Japanese telecommunications planner Shigetaka Kurita is credited with inventing these little images in 1999, taking the emoticons that had been gaining steam on the Internet to an iconic level. Inspired by comics and street signs, the name for the alphanumeric images comes from combining the Japanese words for picture (e-) and character (moji). “It’s easy to write them off as just silly little smiley faces or thumbs-up,” sociolinguist Ben Zimmer told TIME for a story on how emoji fit into humans’ long history of using pictures to communicate. “But there’s an awful lot of people who are very interested in treating them seriously.”
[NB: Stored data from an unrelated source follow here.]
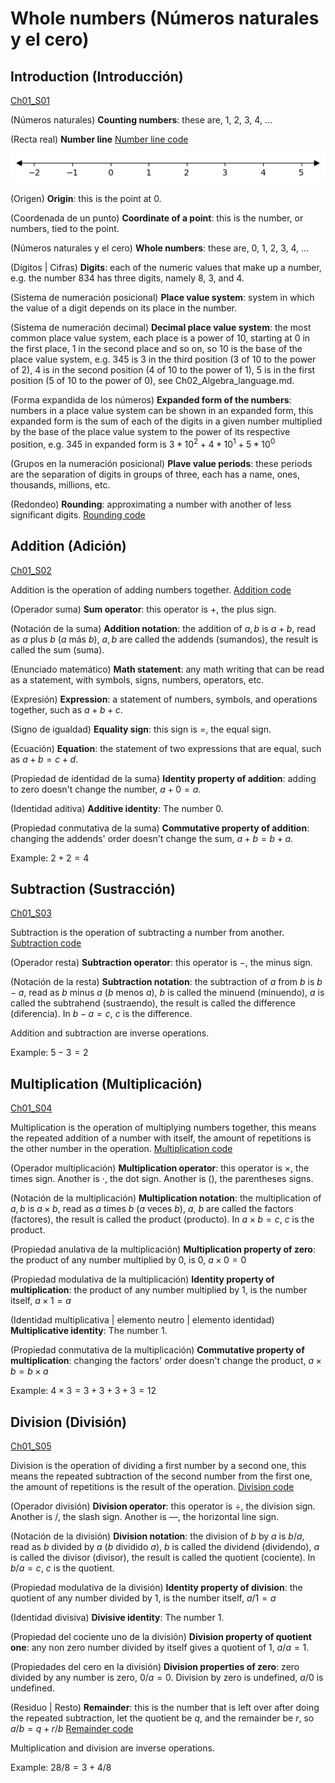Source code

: 
#   Whole numbers (Números naturales y el cero)

## Introduction (Introducción)
[Ch01_S01](../../../Libros/Mathematics/Algebra_basics__Prealgebra__OpenStax.pdf#page=15)

(Números naturales)
**Counting numbers**: these are, 1, 2, 3, 4, ...

(Recta real)
**Number line**
[Number line code](Programs/Ch01/S01_01_Number_line.py)

![image_number_line](Images/Ch01/S01_01_Number_line.png)

(Origen)
**Origin**: this is the point at 0.

(Coordenada de un punto)
**Coordinate of a point**: this is the number, or numbers, tied to the point.

(Números naturales y el cero)
**Whole numbers**: these are, 0, 1, 2, 3, 4, ...

(Dígitos | Cifras)
**Digits**: each of the numeric values that make up a number, e.g. the number 834 has three digits, namely 8, 3, and 4.

(Sistema de numeración posicional)
**Place value system**: system in which the value of a digit depends on its place in the number.

(Sistema de numeración decimal)
**Decimal place value system**: the most common place value system, each place is a power of 10, starting at 0 in the first place, 1 in the second place and so on, so 10 is the base of the place value system, e.g. $345$ is 3 in the third position (3 of 10 to the power of 2), 4 is in the second position (4 of 10 to the power of 1), 5 is in the first position (5 of 10 to the power of 0), see Ch02_Algebra_language.md.

(Forma expandida de los números)
**Expanded form of the numbers**: numbers in a place value system can be shown in an expanded form, this expanded form is the sum of each of the digits in a given number multiplied by the base of the place value system to the power of its respective position, e.g. $345$ in expanded form is $3*10^2 + 4*10^1 + 5*10^0$

(Grupos en la numeración posicional)
**Plave value periods**: these periods are the separation of digits in groups of three, each has a name, ones, thousands, millions, etc.

(Redondeo)
**Rounding**: approximating a number with another of less significant digits.
[Rounding code](Programs/Ch01/S01_02_Rounding.py)

## Addition (Adición)
[Ch01_S02](../../../Libros/Mathematics/Algebra_basics__Prealgebra__OpenStax.pdf#page=32)

Addition is the operation of adding numbers together.
[Addition code](Programs/Ch01/S02_01_Addition.py)

(Operador suma)
**Sum operator**: this operator is $+$, the plus sign.

(Notación de la suma)
**Addition notation**: the addition of $a, b$ is $a + b$, read as $a$ plus $b$ ($a$ más $b$), $a, b$ are called the addends (sumandos), the result is called the sum (suma).

(Enunciado matemático)
**Math statement**: any math writing that can be read as a statement, with symbols, signs, numbers, operators, etc.

(Expresión)
**Expression**: a statement of numbers, symbols, and operations together, such as $a + b + c$.

(Signo de igualdad)
**Equality sign**: this sign is $=$, the equal sign.

(Ecuación)
**Equation**: the statement of two expressions that are equal, such as $a + b = c + d$.

(Propiedad de identidad de la suma)
**Identity property of addition**: adding to zero doesn't change the number, $a + 0 = a$.

(Identidad aditiva)
**Additive identity**: The number 0.

(Propiedad conmutativa de la suma)
**Commutative property of addition**: changing the addends' order doesn't change the sum, $a + b = b + a$.

Example: $2 + 2 = 4$

## Subtraction (Sustracción)
[Ch01_S03](../../../Libros/Mathematics/Algebra_basics__Prealgebra__OpenStax.pdf#page=48)

Subtraction is the operation of subtracting a number from another.
[Subtraction code](Programs/Ch01/S03_01_Subtraction.py)

(Operador resta)
**Subtraction operator**: this operator is $-$, the minus sign.

(Notación de la resta)
**Subtraction notation**: the subtraction of $a$ from $b$ is $b - a$, read as $b$ minus $a$ ($b$ menos $a$), $b$ is called the minuend (minuendo), $a$ is called the subtrahend (sustraendo), the result is called the difference (diferencia). In $b - a = c$, $c$ is the difference.

Addition and subtraction are inverse operations.

Example: $5 - 3 = 2$

## Multiplication (Multiplicación)
[Ch01_S04](../../../Libros/Mathematics/Algebra_basics__Prealgebra__OpenStax.pdf#page=63)

Multiplication is the operation of multiplying numbers together, this means the repeated addition of a number with itself, the amount of repetitions is the other number in the operation.
[Multiplication code](Programs/Ch01/S04_01_Multiplication.py)

(Operador multiplicación)
**Multiplication operator**: this operator is $\times$, the times sign. Another is $\cdot$, the dot sign. Another is $()$, the parentheses signs.

(Notación de la multiplicación)
**Multiplication notation**: the multiplication of $a, b$ is $a \times b$, read as $a$ times $b$ ($a$ veces $b$), $a$, $b$ are called the factors (factores), the result is called the product (producto). In $a \times b = c$, $c$ is the product.

(Propiedad anulativa de la multiplicación)
**Multiplication property of zero**: the product of any number multiplied by 0, is 0, $a \times 0 = 0$

(Propiedad modulativa de la multiplicación)
**Identity property of multiplication**: the product of any number multiplied by 1, is the number itself, $a \times 1 = a$

(Identidad multiplicativa | elemento neutro | elemento identidad)
**Multiplicative identity**: The number 1.

(Propiedad conmutativa de la multiplicación)
**Commutative property of multiplication**: changing the factors' order doesn't change the product, $a \times b = b \times a$

Example: $4 \times 3 = 3 + 3 + 3 + 3 = 12$

## Division (División)
[Ch01_S05](../../../Libros/Mathematics/Algebra_basics__Prealgebra__OpenStax.pdf#page=81)

Division is the operation of dividing a first number by a second one, this means the repeated subtraction of the second number from the first one, the amount of repetitions is the result of the operation.
[Division code](Programs/Ch01/S05_01_Division.py)

(Operador división)
**Division operator**: this operator is $\div$, the division sign. Another is $/$, the slash sign. Another is $\text{---}$, the horizontal line sign.

(Notación de la división)
**Division notation**: the division of $b$ by $a$ is $b/a$, read as $b$ divided by $a$ ($b$ dividido $a$), $b$ is called the dividend (dividendo), $a$ is called the divisor (divisor), the result is called the quotient (cociente). In $b/a = c$, $c$ is the quotient.

(Propiedad modulativa de la división)
**Identity property of division**: the quotient of any number divided by 1, is the number itself, $a/1 = a$

(Identidad divisiva)
**Divisive identity**: The number 1.

(Propiedad del cociente uno de la división)
**Division property of quotient one**: any non zero number divided by itself gives a quotient of 1, $a/a = 1$.

(Propiedades del cero en la división)
**Division properties of zero**: zero divided by any number is zero, $0/a = 0$. Division by zero is undefined, $a/0$ is undefined.

(Residuo | Resto)
**Remainder**: this is the number that is left over after doing the repeated subtraction, let the quotient be $q$, and the remainder be $r$, so $a/b = q + r/b$
[Remainder code](Programs/Ch01/S05_02_Remainder.py)

Multiplication and division are inverse operations.

Example: $28/8 = 3 + 4/8$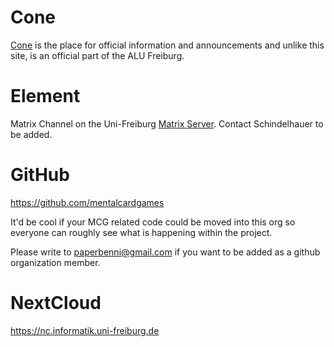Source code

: # Cone

 [Cone](https://cone.informatik.uni-freiburg.de/tea/projects-and-theses-2025)
is the place for official information and announcements and unlike this site,
is an official part of the ALU Freiburg.

# Element

Matrix Channel on the Uni-Freiburg
[Matrix Server](https://ilias.uni-freiburg.de/matrix-support).
Contact Schindelhauer to be added.

# GitHub

https://github.com/mentalcardgames

It'd be cool if your MCG related code could be moved into this org so everyone
can roughly see what is happening within the project.

Please write to paperbenni@gmail.com if you want to be added as a github
organization member.

# NextCloud

https://nc.informatik.uni-freiburg.de
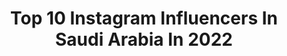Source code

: ---
title: Top 10 Instagram Influencers In Saudi Arabia In 2022
description: >-
  Find top Instagram influencers in Saudi Arabia in 2022. Most popular hashtags: #photography #riyadh #drawings.
platform: Instagram
hits: 30
text_top: See the most popular Instagram profiles on inBeat.
text_bottom: Our platform has 30 Instagram influencers like this in Saudi Arabia for you to contact.
profiles:
  - username: "ak720"
    fullname: >-
      Ahmad Almalki
    bio: >-
      - Director / Editor / Photographer - akak702@hotmail.com - Saudi Arabia 🇸🇦
    location: "Saudi Arabia"
    followers: 157309
    engagement: 191
    commentsToLikes: 0.047000
    id: ck15qoqxe3wl80i191c0gba0f
    verified: false
    hashtags: ""
  - username: "dhay.xx"
    fullname: >-
      ضي | Dhay
    bio: >-
      #actress in #Riyadh ممثل# Business inquires: 📩 dhay.xxxx@gmail.com
    location: "Saudi Arabia"
    followers: 131879
    engagement: 481
    commentsToLikes: 0.020742
    id: ck0u948n58xl50i19yxt0cu36
    verified: false
    hashtags: "#bbq, #mbc"
  - username: "nesmaelgoharyofficial"
    fullname: >-
      Nesma Elgohary نسمه الجوهرى
    bio: >-
      Fashion Blogger TV presenter writer Scriptwriter
    location: "Saudi Arabia"
    followers: 539523
    engagement: 28
    commentsToLikes: 0.094319
    id: ck0w4skli07cw0i1951n4i8a4
    verified: false
    hashtags: "#outfits, #modanisa, #modanin, #nesmaelgohary"
  - username: "yasiralsaggaf"
    fullname: >-
      ياسر السقاف
    bio: >-
      🇸🇦🇸🇦🇸🇦🇸🇦 مذيع برنامج "ذا فويس" على MBC
    location: "Saudi Arabia"
    followers: 404315
    engagement: 61
    commentsToLikes: 0.031525
    id: ck0w0e2qjdq7o0i192qedb9e7
    verified: true
    hashtags: "#redseacruise, #silverspiritcruise, #mbcthevoicesenior, #g20"
  - username: "l.att1996"
    fullname: >-
      لُ ؤ ي | Luay
    bio: >-
      JIZ/KSA 🇸🇦 ‏ لطلبات التصوير دايركت 📥‏‏ ‏‏‏ iPhone photographer, By: iPhone X ‏ ‎‏ I’m Trying to capture the best moments
    location: "Saudi Arabia"
    followers: 6751
    engagement: 2126
    commentsToLikes: 0.342128
    id: ck138iymlgg4e0i19xxnchxv3
    verified: false
    hashtags: "#jizan, #goodmorning, #photography, #apple"
  - username: "irashedz"
    fullname: >-
      راشد | Rashed
    bio: >-
      🇸🇦 Saudi Arabia 📷 iPhone 11 Pro 📷 iPhone 12 Pro #️⃣ #ShotoniPhone
    location: "Saudi Arabia"
    followers: 18629
    engagement: 1306
    commentsToLikes: 0.064052
    id: ck14hstwwbygd0i19hig25t7l
    verified: false
    hashtags: "#shotoniphone11pro, #iphone11pro, #everydaysaudi, #instagood"
  - username: "ad_nans"
    fullname: >-
      عدنان الروقي 🍂| Adnan alrougi
    bio: >-
      -1999 -🇸🇦 ‏"كمن يحاول التوازن على أيام تترنح" كود ستايلي S51
    location: "Saudi Arabia"
    followers: 50831
    engagement: 1088
    commentsToLikes: 0.084567
    id: ck0w3jedjtpw80i19saw1fvz4
    verified: false
    hashtags: "#eyedrawing, #drawing, #photography, #pencildrawing"
  - username: "artist.ola"
    fullname: >-
      𝕃𝕆𝕃𝕆 🌸🎨
    bio: >-
      Drawing is another way to write notes..🕊 ﮼رَسّـــآَمـــةٰ ♡ ﮼الرسم،ليس،فن،فقط،بل،تفسير،ما،بداخلي ..🌈 17 year بداياتي بـ 2017 ما أستقبل طلبات رسم ‏🇸🇦
    location: "Saudi Arabia"
    followers: 18643
    engagement: 679
    commentsToLikes: 0.066584
    id: ck0w21oxsm7hu0i19c0fp59z1
    verified: false
    hashtags: "#dailyart, #mydrawings, #artistola, #your"
  - username: "ay111d"
    fullname: >-
      Aedh Yousef | عايض يوسف
    bio: >-
      فنان 🎤🇸🇦 ‏🐦: Ay12dy ‏👻: Ay11d ‏Management & Booking ( WhatsApp ): +966 55 873 8009 ‏#LuxuryKSA
    location: "Saudi Arabia"
    followers: 1189278
    engagement: 396
    commentsToLikes: 0.058086
    id: ck0w377oqrxjv0i19uwe9bkgb
    verified: true
    hashtags: "#luxuryksa"
  - username: "binzarah"
    fullname: >-
      Faisal Bin Zarah  فيصل بن زرعه
    bio: >-
      أرى الجمال في كل مكان ☻ I see the beauty everywhere I go! ☻ 📩 faisal@fbinzarah.com 🇸🇦 Riyadh, Saudi Arabia #FBZdrone
    location: "Saudi Arabia"
    followers: 44034
    engagement: 387
    commentsToLikes: 0.051054
    id: ck15t0pjsfrgf0i19ullscazk
    verified: false
    hashtags: ""
---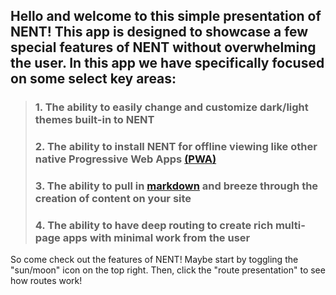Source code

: ## Hello and welcome to this simple presentation of NENT! This app is designed to showcase a few special features of NENT without overwhelming the user. In this app we have specifically focused on some select key areas:

>### 1. The ability to easily change and customize dark/light themes built-in to NENT
>### 2. The ability to install NENT for offline viewing like other native Progressive Web Apps [(PWA)](https://developer.mozilla.org/en-US/docs/Web/Progressive_web_apps)
>### 3. The ability to pull in [markdown](https://commonmark.org/help/tutorial) and breeze through the creation of content on your site
>### 4. The ability to have deep routing to create rich multi-page apps with minimal work from the user

So come check out the features of NENT! Maybe start by toggling the "sun/moon" icon on the top right. Then, click the "route presentation" to see how routes work!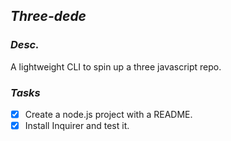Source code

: ## **_Three-dede_**

### **_Desc._**

A lightweight CLI to spin up a three javascript repo.

### **_Tasks_**

- [x] Create a node.js project with a README.
- [x] Install Inquirer and test it.
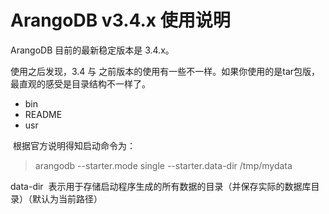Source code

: <h1>ArangoDB v3.4.x 使用说明</h1>

<p>ArangoDB 目前的最新稳定版本是 3.4.x。&nbsp;</p>

<p>使用之后发现，3.4 与 之前版本的使用有一些不一样。如果你使用的是tar包版，最直观的感受是目录结构不一样了。</p>

<ul>
	<li>bin</li>
	<li>README</li>
	<li>usr</li>
</ul>

<p>&nbsp;根据官方说明得知启动命令为：</p>

<blockquote>
<p>arangodb --starter.mode single --starter.data-dir /tmp/mydata</p>
</blockquote>

<p>data-dir&nbsp;&nbsp;表示用于存储启动程序生成的所有数据的目录（并保存实际的数据库目录）（默认为当前路径）</p>

<p>&nbsp;</p>
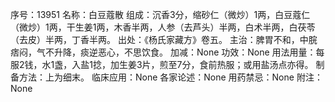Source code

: 序号：13951
名称：白豆蔻散
组成：沉香3分，缩砂仁（微炒）1两，白豆蔻仁（微炒）1两，干生姜1两，木香半两，人参（去芦头）半两，白术半两，白茯苓（去皮）半两，丁香半两。
出处：《杨氏家藏方》卷五。
主治：脾胃不和，中脘痞闷，气不升降，痰逆恶心，不思饮食。
加减：None
功效：None
用法用量：每服2钱，水1盏，入盐1捻，加生姜3片，煎至7分，食前热服；或用盐汤点亦得。
制备方法：上为细末。
临床应用：None
各家论述：None
用药禁忌：None
附注：None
Here are the other words that made Oxford’s short list:
ad blocker, noun: A piece of software designed to prevent advertisements from appearing on a web page.
Brexit, noun: A term for the potential or hypothetical departure of the United Kingdom from the European Union.
Dark Web, noun: The part of the World Wide Web that is only accessible by means of special software, allowing users and website operators to remain anonymous or untraceable
lumbersexual, noun: a young urban man who cultivates an appearance and style of dress (typified by a beard and checked shirt) suggestive of a rugged outdoor lifestyle
on fleek, adjective: extremely good, attractive, or stylish
refugee, noun: A person who has been forced to leave their country in order to escape war, persecution, or natural disaster
sharing economy, noun: An economic system in which assets or services are shared between private individuals, either free or for a fee, typically by means of the Internet.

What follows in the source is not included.